◆ **Task to complete**
Skipping any pictures, give all of the records below again exactly.

◆ **Given records**
________
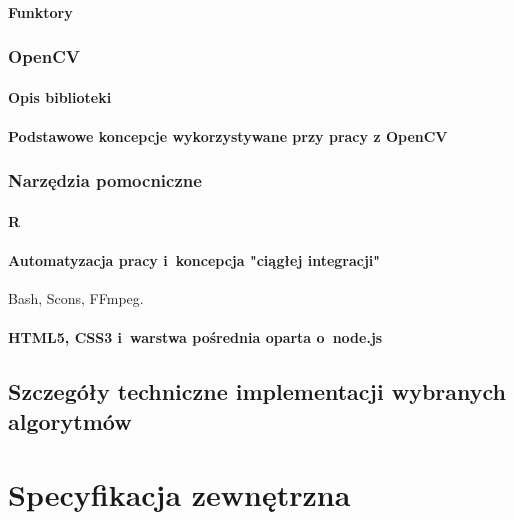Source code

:       \subsubsection{Funktory}

    \subsection{OpenCV}\label{Subsection_OpenCV}

      \subsubsection{Opis biblioteki}
        \cite{LearningOpenCV}

      \subsubsection{Podstawowe koncepcje wykorzystywane przy pracy z OpenCV}
        \cite{OpenCVCookbook}

    \subsection{Narzędzia pomocniczne}\label{Subsection_PomocniczeTechnologie}

      \subsubsection{R}

      \subsubsection{Automatyzacja pracy i~koncepcja "ciągłej integracji"}
        Bash, Scons, FFmpeg.

      \subsubsection{HTML5, CSS3 i~warstwa pośrednia oparta o~node.js}

  \section{Szczegóły techniczne implementacji wybranych algorytmów}

\chapter{Specyfikacja zewnętrzna}\label{Chapter_SpecyfikacjaZewnetrzna}

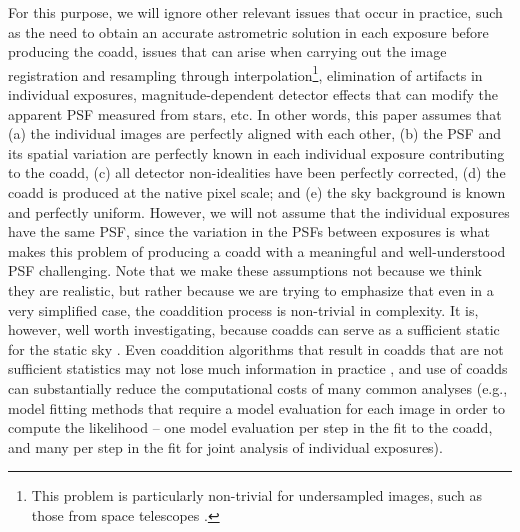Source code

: \documentclass{openjournal}
\newcommand{\irresponse}[1]{{#1}}
\newcommand{\refresponse}[1]{#1}
\begin{document}
For this purpose, we will ignore other relevant issues that occur in practice, such as the need to obtain an accurate astrometric solution in each exposure before producing the coadd, issues that can arise when carrying out the image registration and resampling through interpolation\footnote{This problem is particularly non-trivial for undersampled images\irresponse{, such as those from space telescopes \citep[see discussion in][]{2011ApJ...741...46R}}.}, elimination of artifacts in individual exposures, magnitude-dependent detector effects that can modify the apparent PSF measured from stars, etc.  In other words, this paper assumes that (a) the individual images are perfectly aligned with each other, (b) the PSF and its spatial variation are perfectly known in each individual exposure contributing to the coadd, (c) all detector non-idealities have been perfectly corrected, (d) the coadd is produced at the native pixel scale\refresponse{; and (e) the sky background is known and perfectly uniform}. 
However, we will not assume that the individual exposures have the same PSF, \irresponse{since the} variation in \irresponse{the} PSFs between exposures is what makes this problem of producing a coadd with a meaningful and well-understood PSF challenging. \refresponse{Note that we make these assumptions not because we think they are realistic, but rather because we are trying to emphasize that even in a very simplified case, the coaddition process is non-trivial in complexity.  It is, however, well worth investigating, because  coadds can serve as a sufficient static for the static sky \citep{2017ApJ...836..188Z}.  Even coaddition algorithms that result in coadds that are not sufficient statistics may not lose much information in practice  \citep[e.g.,][]{2018PASJ...70S...5B}, and use of coadds can substantially reduce the computational costs of many common analyses (e.g., model fitting methods that require a model evaluation for each image in order to compute the likelihood -- one model evaluation per step in the fit to the coadd, and many per step in the fit for joint analysis of individual exposures).}
\end{document}
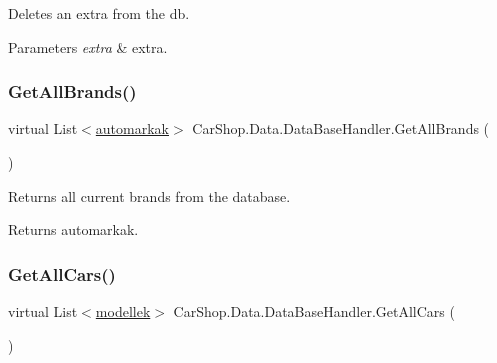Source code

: Deletes an extra from the db. 


\begin{DoxyParams}{Parameters}
{\em extra} & extra.\\
\hline
\end{DoxyParams}
\mbox{\label{class_car_shop_1_1_data_1_1_data_base_handler_a30bf4a331f9a80dde8d5ffbe7c0b2c9d}} 
\subsubsection{\texorpdfstring{Get\+All\+Brands()}{GetAllBrands()}}
{\footnotesize\ttfamily virtual List$<$\mbox{\hyperlink{class_car_shop_1_1_data_1_1automarkak}{automarkak}}$>$ Car\+Shop.\+Data.\+Data\+Base\+Handler.\+Get\+All\+Brands (\begin{DoxyParamCaption}{ }\end{DoxyParamCaption})\hspace{0.3cm}{\ttfamily [virtual]}}



Returns all current brands from the database. 

\begin{DoxyReturn}{Returns}
automarkak.
\end{DoxyReturn}
\mbox{\label{class_car_shop_1_1_data_1_1_data_base_handler_a6ae5db47545f7b328ac0d6425371bf06}} 
\subsubsection{\texorpdfstring{Get\+All\+Cars()}{GetAllCars()}}
{\footnotesize\ttfamily virtual List$<$\mbox{\hyperlink{class_car_shop_1_1_data_1_1modellek}{modellek}}$>$ Car\+Shop.\+Data.\+Data\+Base\+Handler.\+Get\+All\+Cars (\begin{DoxyParamCaption}{ }\end{DoxyParamCaption})\hspace{0.3cm}{\ttfamily [virtual]}}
________
◆ **Answer area**
Source code

:       \subsubsection{Funktory}

    \subsection{OpenCV}\label{Subsection_OpenCV}

      \subsubsection{Opis biblioteki}
        \cite{LearningOpenCV}

      \subsubsection{Podstawowe koncepcje wykorzystywane przy pracy z OpenCV}
        \cite{OpenCVCookbook}

    \subsection{Narzędzia pomocniczne}\label{Subsection_PomocniczeTechnologie}

      \subsubsection{R}

      \subsubsection{Automatyzacja pracy i~koncepcja "ciągłej integracji"}
        Bash, Scons, FFmpeg.

      \subsubsection{HTML5, CSS3 i~warstwa pośrednia oparta o~node.js}

  \section{Szczegóły techniczne implementacji wybranych algorytmów}

\chapter{Specyfikacja zewnętrzna}\label{Chapter_SpecyfikacjaZewnetrzna}

Source code

: \documentclass{openjournal}
\newcommand{\irresponse}[1]{{#1}}
\newcommand{\refresponse}[1]{#1}
\begin{document}
For this purpose, we will ignore other relevant issues that occur in practice, such as the need to obtain an accurate astrometric solution in each exposure before producing the coadd, issues that can arise when carrying out the image registration and resampling through interpolation\footnote{This problem is particularly non-trivial for undersampled images\irresponse{, such as those from space telescopes \citep[see discussion in][]{2011ApJ...741...46R}}.}, elimination of artifacts in individual exposures, magnitude-dependent detector effects that can modify the apparent PSF measured from stars, etc.  In other words, this paper assumes that (a) the individual images are perfectly aligned with each other, (b) the PSF and its spatial variation are perfectly known in each individual exposure contributing to the coadd, (c) all detector non-idealities have been perfectly corrected, (d) the coadd is produced at the native pixel scale\refresponse{; and (e) the sky background is known and perfectly uniform}. 
However, we will not assume that the individual exposures have the same PSF, \irresponse{since the} variation in \irresponse{the} PSFs between exposures is what makes this problem of producing a coadd with a meaningful and well-understood PSF challenging. \refresponse{Note that we make these assumptions not because we think they are realistic, but rather because we are trying to emphasize that even in a very simplified case, the coaddition process is non-trivial in complexity.  It is, however, well worth investigating, because  coadds can serve as a sufficient static for the static sky \citep{2017ApJ...836..188Z}.  Even coaddition algorithms that result in coadds that are not sufficient statistics may not lose much information in practice  \citep[e.g.,][]{2018PASJ...70S...5B}, and use of coadds can substantially reduce the computational costs of many common analyses (e.g., model fitting methods that require a model evaluation for each image in order to compute the likelihood -- one model evaluation per step in the fit to the coadd, and many per step in the fit for joint analysis of individual exposures).}
\end{document}
Source code

: Deletes an extra from the db. 


\begin{DoxyParams}{Parameters}
{\em extra} & extra.\\
\hline
\end{DoxyParams}
\mbox{\label{class_car_shop_1_1_data_1_1_data_base_handler_a30bf4a331f9a80dde8d5ffbe7c0b2c9d}} 
\subsubsection{\texorpdfstring{Get\+All\+Brands()}{GetAllBrands()}}
{\footnotesize\ttfamily virtual List$<$\mbox{\hyperlink{class_car_shop_1_1_data_1_1automarkak}{automarkak}}$>$ Car\+Shop.\+Data.\+Data\+Base\+Handler.\+Get\+All\+Brands (\begin{DoxyParamCaption}{ }\end{DoxyParamCaption})\hspace{0.3cm}{\ttfamily [virtual]}}



Returns all current brands from the database. 

\begin{DoxyReturn}{Returns}
automarkak.
\end{DoxyReturn}
\mbox{\label{class_car_shop_1_1_data_1_1_data_base_handler_a6ae5db47545f7b328ac0d6425371bf06}} 
\subsubsection{\texorpdfstring{Get\+All\+Cars()}{GetAllCars()}}
{\footnotesize\ttfamily virtual List$<$\mbox{\hyperlink{class_car_shop_1_1_data_1_1modellek}{modellek}}$>$ Car\+Shop.\+Data.\+Data\+Base\+Handler.\+Get\+All\+Cars (\begin{DoxyParamCaption}{ }\end{DoxyParamCaption})\hspace{0.3cm}{\ttfamily [virtual]}}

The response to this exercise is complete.